Return all of the entries word for word, but omit the pictures they contain.

════════

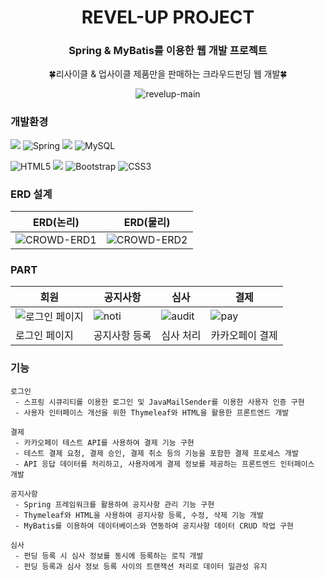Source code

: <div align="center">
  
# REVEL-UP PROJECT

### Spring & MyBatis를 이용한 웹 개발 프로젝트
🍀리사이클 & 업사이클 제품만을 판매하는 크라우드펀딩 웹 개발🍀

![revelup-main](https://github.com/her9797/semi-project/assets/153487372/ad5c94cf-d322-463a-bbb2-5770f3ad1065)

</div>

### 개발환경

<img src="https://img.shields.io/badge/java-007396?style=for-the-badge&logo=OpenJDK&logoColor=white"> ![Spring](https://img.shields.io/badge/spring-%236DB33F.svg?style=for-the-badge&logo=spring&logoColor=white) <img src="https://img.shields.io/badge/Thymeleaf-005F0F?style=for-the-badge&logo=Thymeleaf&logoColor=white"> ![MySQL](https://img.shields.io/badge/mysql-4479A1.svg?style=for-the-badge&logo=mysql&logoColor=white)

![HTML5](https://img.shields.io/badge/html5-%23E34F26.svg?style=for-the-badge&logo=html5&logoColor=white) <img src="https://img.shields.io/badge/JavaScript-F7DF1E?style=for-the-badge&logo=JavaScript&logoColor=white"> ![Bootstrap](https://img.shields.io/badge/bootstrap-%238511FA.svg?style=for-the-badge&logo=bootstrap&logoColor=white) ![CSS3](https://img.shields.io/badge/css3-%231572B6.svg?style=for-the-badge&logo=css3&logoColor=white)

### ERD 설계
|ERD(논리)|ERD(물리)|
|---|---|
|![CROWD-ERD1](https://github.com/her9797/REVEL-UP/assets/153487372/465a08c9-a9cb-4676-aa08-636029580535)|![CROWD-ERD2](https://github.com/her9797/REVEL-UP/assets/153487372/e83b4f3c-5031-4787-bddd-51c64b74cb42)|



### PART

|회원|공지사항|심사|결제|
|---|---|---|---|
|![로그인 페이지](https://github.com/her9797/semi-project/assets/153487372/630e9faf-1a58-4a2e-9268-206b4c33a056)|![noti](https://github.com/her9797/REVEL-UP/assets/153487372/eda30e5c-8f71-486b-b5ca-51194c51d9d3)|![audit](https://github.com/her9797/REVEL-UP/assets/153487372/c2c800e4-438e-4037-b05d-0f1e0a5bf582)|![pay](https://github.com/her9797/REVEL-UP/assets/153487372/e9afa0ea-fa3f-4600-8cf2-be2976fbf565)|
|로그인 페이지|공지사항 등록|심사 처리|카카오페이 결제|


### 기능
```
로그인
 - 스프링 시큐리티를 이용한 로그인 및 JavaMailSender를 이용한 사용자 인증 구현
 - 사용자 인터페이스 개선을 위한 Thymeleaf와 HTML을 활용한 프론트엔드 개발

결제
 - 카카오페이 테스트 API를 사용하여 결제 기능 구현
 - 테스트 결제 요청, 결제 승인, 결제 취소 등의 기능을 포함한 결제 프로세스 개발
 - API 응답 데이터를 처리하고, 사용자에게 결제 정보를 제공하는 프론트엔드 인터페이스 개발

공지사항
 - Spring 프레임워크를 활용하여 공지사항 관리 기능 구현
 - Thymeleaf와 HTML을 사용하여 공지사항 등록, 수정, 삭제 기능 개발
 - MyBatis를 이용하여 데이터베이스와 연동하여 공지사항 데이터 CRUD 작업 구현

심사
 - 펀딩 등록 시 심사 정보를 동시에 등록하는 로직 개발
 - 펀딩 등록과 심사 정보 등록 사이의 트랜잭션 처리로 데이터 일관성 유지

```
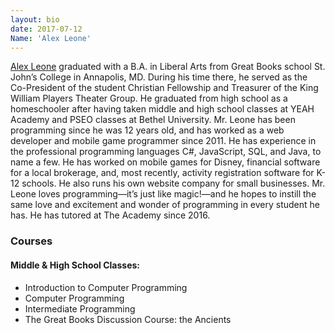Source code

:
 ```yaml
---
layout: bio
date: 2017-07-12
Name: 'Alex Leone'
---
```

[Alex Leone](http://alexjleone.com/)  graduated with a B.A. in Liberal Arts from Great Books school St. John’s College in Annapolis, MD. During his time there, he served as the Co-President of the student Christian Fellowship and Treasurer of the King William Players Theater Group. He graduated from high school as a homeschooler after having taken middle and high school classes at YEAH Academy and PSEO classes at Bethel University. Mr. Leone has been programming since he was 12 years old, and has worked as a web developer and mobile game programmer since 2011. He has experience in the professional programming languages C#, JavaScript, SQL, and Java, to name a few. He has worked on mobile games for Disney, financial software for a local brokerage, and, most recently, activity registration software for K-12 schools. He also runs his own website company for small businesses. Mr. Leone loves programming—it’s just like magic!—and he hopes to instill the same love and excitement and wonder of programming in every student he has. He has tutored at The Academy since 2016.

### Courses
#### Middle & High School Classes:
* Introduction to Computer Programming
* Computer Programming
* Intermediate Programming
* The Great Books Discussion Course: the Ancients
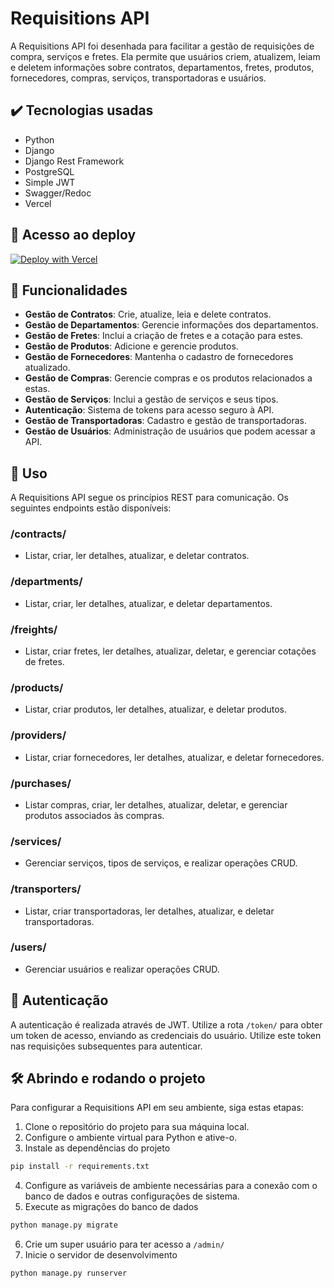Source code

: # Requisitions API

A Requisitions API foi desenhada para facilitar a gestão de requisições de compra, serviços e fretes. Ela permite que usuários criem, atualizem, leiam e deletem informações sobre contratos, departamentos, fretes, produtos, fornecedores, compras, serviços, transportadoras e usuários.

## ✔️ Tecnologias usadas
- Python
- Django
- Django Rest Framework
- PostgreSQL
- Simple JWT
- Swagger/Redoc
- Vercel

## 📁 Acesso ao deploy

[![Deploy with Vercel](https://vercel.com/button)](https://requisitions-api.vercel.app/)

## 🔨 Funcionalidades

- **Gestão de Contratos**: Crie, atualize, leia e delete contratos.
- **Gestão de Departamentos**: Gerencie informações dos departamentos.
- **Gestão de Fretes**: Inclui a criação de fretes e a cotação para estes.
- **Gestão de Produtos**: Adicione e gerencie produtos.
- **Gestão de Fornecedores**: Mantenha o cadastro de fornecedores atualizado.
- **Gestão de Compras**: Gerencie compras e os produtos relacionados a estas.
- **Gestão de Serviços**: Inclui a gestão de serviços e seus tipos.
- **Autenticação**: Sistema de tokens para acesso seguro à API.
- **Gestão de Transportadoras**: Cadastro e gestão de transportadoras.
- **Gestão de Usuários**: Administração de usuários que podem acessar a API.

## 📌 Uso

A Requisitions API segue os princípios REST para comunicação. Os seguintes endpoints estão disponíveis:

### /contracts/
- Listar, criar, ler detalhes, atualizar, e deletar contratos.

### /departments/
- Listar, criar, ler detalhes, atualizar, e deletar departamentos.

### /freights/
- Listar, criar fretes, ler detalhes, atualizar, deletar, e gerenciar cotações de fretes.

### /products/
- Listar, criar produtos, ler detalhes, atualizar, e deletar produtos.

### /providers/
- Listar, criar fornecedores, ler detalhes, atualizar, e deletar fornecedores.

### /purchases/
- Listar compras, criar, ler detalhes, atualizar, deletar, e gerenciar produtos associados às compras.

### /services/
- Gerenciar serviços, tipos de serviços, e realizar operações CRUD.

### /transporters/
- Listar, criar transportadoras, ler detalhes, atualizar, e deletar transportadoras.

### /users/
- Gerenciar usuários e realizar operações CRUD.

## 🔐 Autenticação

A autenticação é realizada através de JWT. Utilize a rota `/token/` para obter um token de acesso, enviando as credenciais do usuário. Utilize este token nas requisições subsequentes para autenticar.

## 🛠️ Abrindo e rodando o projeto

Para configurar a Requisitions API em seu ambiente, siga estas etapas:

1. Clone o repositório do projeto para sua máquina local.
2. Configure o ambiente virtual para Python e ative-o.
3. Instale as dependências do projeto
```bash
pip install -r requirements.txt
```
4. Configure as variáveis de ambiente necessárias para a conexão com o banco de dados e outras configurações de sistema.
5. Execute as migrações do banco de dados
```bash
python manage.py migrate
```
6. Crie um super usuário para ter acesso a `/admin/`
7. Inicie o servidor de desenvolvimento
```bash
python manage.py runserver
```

════════

RESPONSE FOR THIS EXERCISE —
Source code

: <div align="center">
  
# REVEL-UP PROJECT

### Spring & MyBatis를 이용한 웹 개발 프로젝트
🍀리사이클 & 업사이클 제품만을 판매하는 크라우드펀딩 웹 개발🍀

![revelup-main](https://github.com/her9797/semi-project/assets/153487372/ad5c94cf-d322-463a-bbb2-5770f3ad1065)

</div>

### 개발환경

<img src="https://img.shields.io/badge/java-007396?style=for-the-badge&logo=OpenJDK&logoColor=white"> ![Spring](https://img.shields.io/badge/spring-%236DB33F.svg?style=for-the-badge&logo=spring&logoColor=white) <img src="https://img.shields.io/badge/Thymeleaf-005F0F?style=for-the-badge&logo=Thymeleaf&logoColor=white"> ![MySQL](https://img.shields.io/badge/mysql-4479A1.svg?style=for-the-badge&logo=mysql&logoColor=white)

![HTML5](https://img.shields.io/badge/html5-%23E34F26.svg?style=for-the-badge&logo=html5&logoColor=white) <img src="https://img.shields.io/badge/JavaScript-F7DF1E?style=for-the-badge&logo=JavaScript&logoColor=white"> ![Bootstrap](https://img.shields.io/badge/bootstrap-%238511FA.svg?style=for-the-badge&logo=bootstrap&logoColor=white) ![CSS3](https://img.shields.io/badge/css3-%231572B6.svg?style=for-the-badge&logo=css3&logoColor=white)

### ERD 설계
|ERD(논리)|ERD(물리)|
|---|---|
|![CROWD-ERD1](https://github.com/her9797/REVEL-UP/assets/153487372/465a08c9-a9cb-4676-aa08-636029580535)|![CROWD-ERD2](https://github.com/her9797/REVEL-UP/assets/153487372/e83b4f3c-5031-4787-bddd-51c64b74cb42)|



### PART

|회원|공지사항|심사|결제|
|---|---|---|---|
|![로그인 페이지](https://github.com/her9797/semi-project/assets/153487372/630e9faf-1a58-4a2e-9268-206b4c33a056)|![noti](https://github.com/her9797/REVEL-UP/assets/153487372/eda30e5c-8f71-486b-b5ca-51194c51d9d3)|![audit](https://github.com/her9797/REVEL-UP/assets/153487372/c2c800e4-438e-4037-b05d-0f1e0a5bf582)|![pay](https://github.com/her9797/REVEL-UP/assets/153487372/e9afa0ea-fa3f-4600-8cf2-be2976fbf565)|
|로그인 페이지|공지사항 등록|심사 처리|카카오페이 결제|


### 기능
```
로그인
 - 스프링 시큐리티를 이용한 로그인 및 JavaMailSender를 이용한 사용자 인증 구현
 - 사용자 인터페이스 개선을 위한 Thymeleaf와 HTML을 활용한 프론트엔드 개발

결제
 - 카카오페이 테스트 API를 사용하여 결제 기능 구현
 - 테스트 결제 요청, 결제 승인, 결제 취소 등의 기능을 포함한 결제 프로세스 개발
 - API 응답 데이터를 처리하고, 사용자에게 결제 정보를 제공하는 프론트엔드 인터페이스 개발

공지사항
 - Spring 프레임워크를 활용하여 공지사항 관리 기능 구현
 - Thymeleaf와 HTML을 사용하여 공지사항 등록, 수정, 삭제 기능 개발
 - MyBatis를 이용하여 데이터베이스와 연동하여 공지사항 데이터 CRUD 작업 구현

심사
 - 펀딩 등록 시 심사 정보를 동시에 등록하는 로직 개발
 - 펀딩 등록과 심사 정보 등록 사이의 트랜잭션 처리로 데이터 일관성 유지

```
Source code

:
 ```yaml
---
layout: bio
date: 2017-07-12
Name: 'Alex Leone'
---
```

[Alex Leone](http://alexjleone.com/)  graduated with a B.A. in Liberal Arts from Great Books school St. John’s College in Annapolis, MD. During his time there, he served as the Co-President of the student Christian Fellowship and Treasurer of the King William Players Theater Group. He graduated from high school as a homeschooler after having taken middle and high school classes at YEAH Academy and PSEO classes at Bethel University. Mr. Leone has been programming since he was 12 years old, and has worked as a web developer and mobile game programmer since 2011. He has experience in the professional programming languages C#, JavaScript, SQL, and Java, to name a few. He has worked on mobile games for Disney, financial software for a local brokerage, and, most recently, activity registration software for K-12 schools. He also runs his own website company for small businesses. Mr. Leone loves programming—it’s just like magic!—and he hopes to instill the same love and excitement and wonder of programming in every student he has. He has tutored at The Academy since 2016.

### Courses
#### Middle & High School Classes:
* Introduction to Computer Programming
* Computer Programming
* Intermediate Programming
* The Great Books Discussion Course: the Ancients
Source code

: # Requisitions API

A Requisitions API foi desenhada para facilitar a gestão de requisições de compra, serviços e fretes. Ela permite que usuários criem, atualizem, leiam e deletem informações sobre contratos, departamentos, fretes, produtos, fornecedores, compras, serviços, transportadoras e usuários.

## ✔️ Tecnologias usadas
- Python
- Django
- Django Rest Framework
- PostgreSQL
- Simple JWT
- Swagger/Redoc
- Vercel

## 📁 Acesso ao deploy

[![Deploy with Vercel](https://vercel.com/button)](https://requisitions-api.vercel.app/)

## 🔨 Funcionalidades

- **Gestão de Contratos**: Crie, atualize, leia e delete contratos.
- **Gestão de Departamentos**: Gerencie informações dos departamentos.
- **Gestão de Fretes**: Inclui a criação de fretes e a cotação para estes.
- **Gestão de Produtos**: Adicione e gerencie produtos.
- **Gestão de Fornecedores**: Mantenha o cadastro de fornecedores atualizado.
- **Gestão de Compras**: Gerencie compras e os produtos relacionados a estas.
- **Gestão de Serviços**: Inclui a gestão de serviços e seus tipos.
- **Autenticação**: Sistema de tokens para acesso seguro à API.
- **Gestão de Transportadoras**: Cadastro e gestão de transportadoras.
- **Gestão de Usuários**: Administração de usuários que podem acessar a API.

## 📌 Uso

A Requisitions API segue os princípios REST para comunicação. Os seguintes endpoints estão disponíveis:

### /contracts/
- Listar, criar, ler detalhes, atualizar, e deletar contratos.

### /departments/
- Listar, criar, ler detalhes, atualizar, e deletar departamentos.

### /freights/
- Listar, criar fretes, ler detalhes, atualizar, deletar, e gerenciar cotações de fretes.

### /products/
- Listar, criar produtos, ler detalhes, atualizar, e deletar produtos.

### /providers/
- Listar, criar fornecedores, ler detalhes, atualizar, e deletar fornecedores.

### /purchases/
- Listar compras, criar, ler detalhes, atualizar, deletar, e gerenciar produtos associados às compras.

### /services/
- Gerenciar serviços, tipos de serviços, e realizar operações CRUD.

### /transporters/
- Listar, criar transportadoras, ler detalhes, atualizar, e deletar transportadoras.

### /users/
- Gerenciar usuários e realizar operações CRUD.

## 🔐 Autenticação

A autenticação é realizada através de JWT. Utilize a rota `/token/` para obter um token de acesso, enviando as credenciais do usuário. Utilize este token nas requisições subsequentes para autenticar.

## 🛠️ Abrindo e rodando o projeto

Para configurar a Requisitions API em seu ambiente, siga estas etapas:

1. Clone o repositório do projeto para sua máquina local.
2. Configure o ambiente virtual para Python e ative-o.
3. Instale as dependências do projeto
```bash
pip install -r requirements.txt
```
4. Configure as variáveis de ambiente necessárias para a conexão com o banco de dados e outras configurações de sistema.
5. Execute as migrações do banco de dados
```bash
python manage.py migrate
```
6. Crie um super usuário para ter acesso a `/admin/`
7. Inicie o servidor de desenvolvimento
```bash
python manage.py runserver
```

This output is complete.